Ook op jongere leeftijden zijn groeiverschillen aantoonbaar. Ca. 1965 was in Nederland in een eeuw tijds de gemiddelde lengte van 5-jarigen met 14,5 cm toegenomen, de gemiddelde lengte van 10-jarigen met 17,5. In België was de toename bij 6-jarigen 12 cm; bij 10-jarigen 11,5 cm. Kinderen uit grotere gezinnen zijn gemiddeld nog steeds iets kleiner; kinderen uit lagere beroepengroepen beginnen minder achter te raken wat hun lengte betreft; zij zijn gemiddeld wel wat zwaarder.

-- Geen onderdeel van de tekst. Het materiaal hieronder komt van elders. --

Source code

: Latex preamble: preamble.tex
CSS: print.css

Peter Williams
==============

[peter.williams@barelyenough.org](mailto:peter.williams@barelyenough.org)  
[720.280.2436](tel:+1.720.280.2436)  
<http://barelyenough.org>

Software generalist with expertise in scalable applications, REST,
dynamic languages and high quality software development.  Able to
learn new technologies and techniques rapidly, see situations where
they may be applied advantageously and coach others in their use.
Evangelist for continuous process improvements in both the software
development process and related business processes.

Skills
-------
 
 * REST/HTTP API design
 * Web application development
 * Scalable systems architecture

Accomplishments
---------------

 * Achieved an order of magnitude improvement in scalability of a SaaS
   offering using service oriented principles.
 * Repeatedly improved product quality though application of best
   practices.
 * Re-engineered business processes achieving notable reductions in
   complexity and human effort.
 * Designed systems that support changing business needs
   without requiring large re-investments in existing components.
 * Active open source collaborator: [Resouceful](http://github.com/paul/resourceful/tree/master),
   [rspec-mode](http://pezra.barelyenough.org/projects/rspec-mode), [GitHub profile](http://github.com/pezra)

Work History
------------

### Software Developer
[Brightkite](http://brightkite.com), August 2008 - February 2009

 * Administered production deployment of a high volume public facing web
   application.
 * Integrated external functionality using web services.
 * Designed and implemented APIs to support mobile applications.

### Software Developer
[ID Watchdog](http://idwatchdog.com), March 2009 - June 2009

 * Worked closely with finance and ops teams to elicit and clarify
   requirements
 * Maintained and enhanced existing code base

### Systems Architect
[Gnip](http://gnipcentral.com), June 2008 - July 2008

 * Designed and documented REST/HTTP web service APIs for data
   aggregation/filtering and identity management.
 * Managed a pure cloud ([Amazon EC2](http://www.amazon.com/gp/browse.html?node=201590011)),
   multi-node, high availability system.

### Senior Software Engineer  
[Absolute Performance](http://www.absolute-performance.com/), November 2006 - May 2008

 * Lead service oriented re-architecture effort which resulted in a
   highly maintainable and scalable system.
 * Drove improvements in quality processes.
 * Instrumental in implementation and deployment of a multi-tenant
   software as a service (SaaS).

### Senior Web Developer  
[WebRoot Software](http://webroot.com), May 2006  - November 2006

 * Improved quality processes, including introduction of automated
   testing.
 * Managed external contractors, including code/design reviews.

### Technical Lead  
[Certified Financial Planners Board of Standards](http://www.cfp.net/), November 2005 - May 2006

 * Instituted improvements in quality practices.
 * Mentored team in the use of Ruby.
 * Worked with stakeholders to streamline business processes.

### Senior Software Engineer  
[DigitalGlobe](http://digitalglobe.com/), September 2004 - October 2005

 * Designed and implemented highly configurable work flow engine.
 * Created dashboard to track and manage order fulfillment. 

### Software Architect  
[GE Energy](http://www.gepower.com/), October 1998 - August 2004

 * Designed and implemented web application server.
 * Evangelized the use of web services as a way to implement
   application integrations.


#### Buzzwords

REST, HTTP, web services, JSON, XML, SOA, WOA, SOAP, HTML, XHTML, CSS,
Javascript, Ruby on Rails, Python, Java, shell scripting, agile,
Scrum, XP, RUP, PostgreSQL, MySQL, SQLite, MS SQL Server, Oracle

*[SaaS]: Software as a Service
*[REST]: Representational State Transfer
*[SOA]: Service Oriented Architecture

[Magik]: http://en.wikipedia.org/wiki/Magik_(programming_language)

De veranderingen in lichaamsafmetingen hebben consequenties voor confectiekleding, schoolmeubilair, de werkhoogte van b.v. een aanrecht. Door de groeiverschuivingen is bijstellen van de landelijke groeidiagrammen noodzakelijk. In Nederland zijn de standaardwaarden, die uit 1955 dateren, in 1965 en 1980 herzien. In België zijn in 1920, 1930, 1960 en 1969—71 tabellen opgesteld. Het is niet te voorspellen wanneer de gemiddelde lengte het genetisch bepaalde maximum zal bereiken. Afb.p.283.